=== Section Start ===

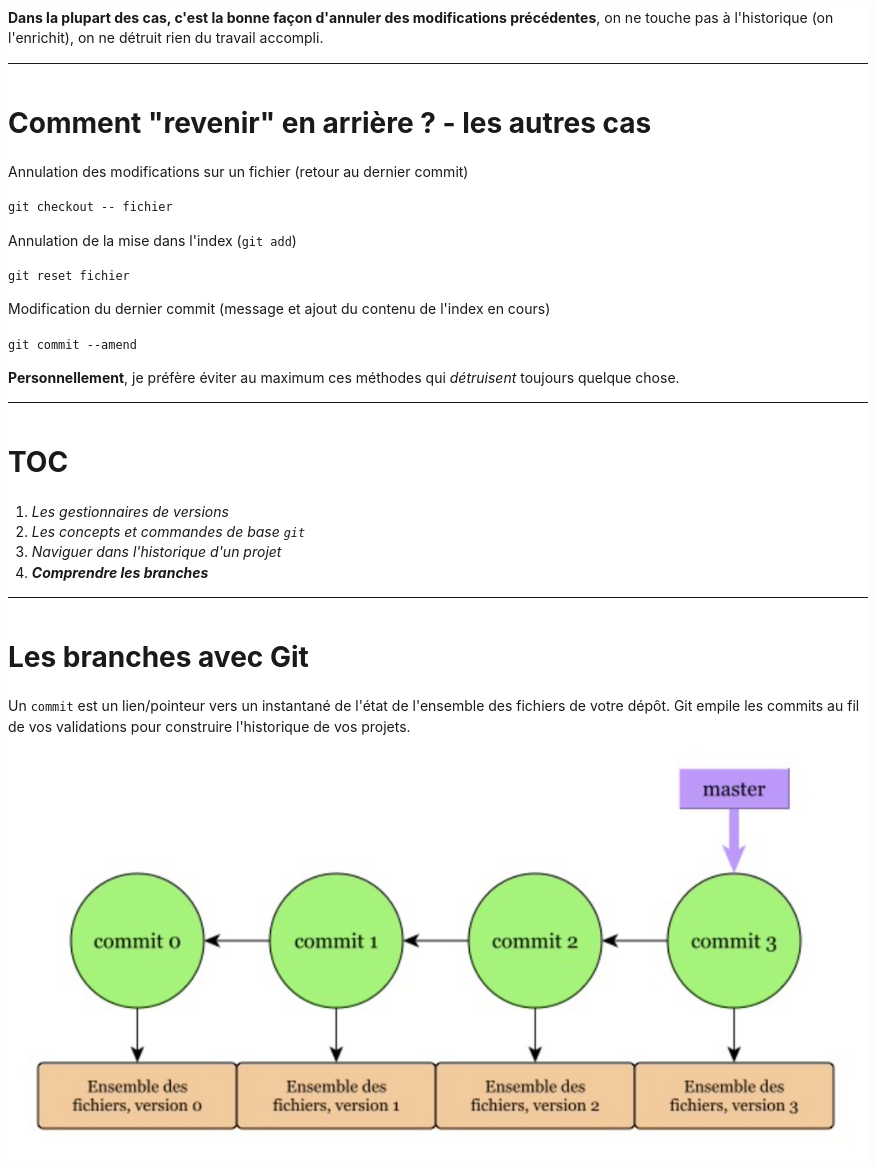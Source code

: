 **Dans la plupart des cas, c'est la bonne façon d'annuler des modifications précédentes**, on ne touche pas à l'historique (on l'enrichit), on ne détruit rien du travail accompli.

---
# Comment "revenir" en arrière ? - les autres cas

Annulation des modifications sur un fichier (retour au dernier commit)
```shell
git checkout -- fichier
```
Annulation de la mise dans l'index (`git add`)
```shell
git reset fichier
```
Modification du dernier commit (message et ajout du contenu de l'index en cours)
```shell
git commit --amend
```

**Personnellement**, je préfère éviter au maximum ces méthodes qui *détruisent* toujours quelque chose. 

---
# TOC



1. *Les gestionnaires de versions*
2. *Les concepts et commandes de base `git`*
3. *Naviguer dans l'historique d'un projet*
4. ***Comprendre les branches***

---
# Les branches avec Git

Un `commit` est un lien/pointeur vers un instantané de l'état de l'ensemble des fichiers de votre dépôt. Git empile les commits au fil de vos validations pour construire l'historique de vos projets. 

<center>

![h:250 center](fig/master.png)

=== Section End ===
=== Section Start ===

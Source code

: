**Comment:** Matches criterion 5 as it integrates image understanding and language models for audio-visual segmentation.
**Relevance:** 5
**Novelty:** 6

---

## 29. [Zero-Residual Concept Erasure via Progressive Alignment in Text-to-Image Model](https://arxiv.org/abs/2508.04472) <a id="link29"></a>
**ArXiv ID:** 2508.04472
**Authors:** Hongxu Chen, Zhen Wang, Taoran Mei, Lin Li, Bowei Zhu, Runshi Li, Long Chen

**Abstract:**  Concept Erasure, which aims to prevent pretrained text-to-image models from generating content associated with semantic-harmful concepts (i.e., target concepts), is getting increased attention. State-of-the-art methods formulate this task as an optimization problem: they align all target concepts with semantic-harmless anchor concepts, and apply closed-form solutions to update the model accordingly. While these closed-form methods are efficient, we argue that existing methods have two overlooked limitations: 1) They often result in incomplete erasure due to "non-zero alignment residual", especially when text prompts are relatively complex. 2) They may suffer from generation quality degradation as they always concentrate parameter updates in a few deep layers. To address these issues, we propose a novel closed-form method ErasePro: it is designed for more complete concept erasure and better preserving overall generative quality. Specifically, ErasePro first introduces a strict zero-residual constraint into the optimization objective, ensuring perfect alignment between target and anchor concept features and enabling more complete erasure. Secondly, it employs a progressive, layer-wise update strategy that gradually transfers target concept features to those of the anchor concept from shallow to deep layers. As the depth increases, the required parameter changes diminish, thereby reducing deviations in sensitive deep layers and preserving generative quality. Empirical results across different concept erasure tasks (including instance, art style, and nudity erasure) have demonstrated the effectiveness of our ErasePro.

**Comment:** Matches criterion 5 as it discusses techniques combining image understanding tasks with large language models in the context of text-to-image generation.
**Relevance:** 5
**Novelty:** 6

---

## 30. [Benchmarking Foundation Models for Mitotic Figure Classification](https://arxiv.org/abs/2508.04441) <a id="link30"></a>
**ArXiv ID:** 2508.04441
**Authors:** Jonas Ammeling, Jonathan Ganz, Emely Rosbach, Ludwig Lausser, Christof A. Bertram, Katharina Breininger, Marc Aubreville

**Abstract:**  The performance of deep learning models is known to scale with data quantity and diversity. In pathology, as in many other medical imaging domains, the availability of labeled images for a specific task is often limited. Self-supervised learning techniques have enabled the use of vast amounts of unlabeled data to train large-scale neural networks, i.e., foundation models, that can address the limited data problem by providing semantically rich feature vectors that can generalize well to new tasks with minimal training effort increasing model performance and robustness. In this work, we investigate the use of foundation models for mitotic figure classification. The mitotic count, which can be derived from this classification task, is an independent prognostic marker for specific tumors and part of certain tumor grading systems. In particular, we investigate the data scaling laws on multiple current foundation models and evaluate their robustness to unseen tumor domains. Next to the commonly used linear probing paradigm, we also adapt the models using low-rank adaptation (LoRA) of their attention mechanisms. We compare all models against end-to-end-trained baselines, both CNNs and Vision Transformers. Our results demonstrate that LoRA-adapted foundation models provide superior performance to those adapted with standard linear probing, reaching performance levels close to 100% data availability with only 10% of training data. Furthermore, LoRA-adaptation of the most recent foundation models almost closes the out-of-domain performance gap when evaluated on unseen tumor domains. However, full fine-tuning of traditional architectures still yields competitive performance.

=== Section End ===

### WORK INSTRUCTION
The expected answer is a copy of each line in the listing above that contains "dernier".

### ANSWER TO THIS EXERCISE
Annulation des modifications sur un fichier (retour au dernier commit)
Modification du dernier commit (message et ajout du contenu de l'index en cours)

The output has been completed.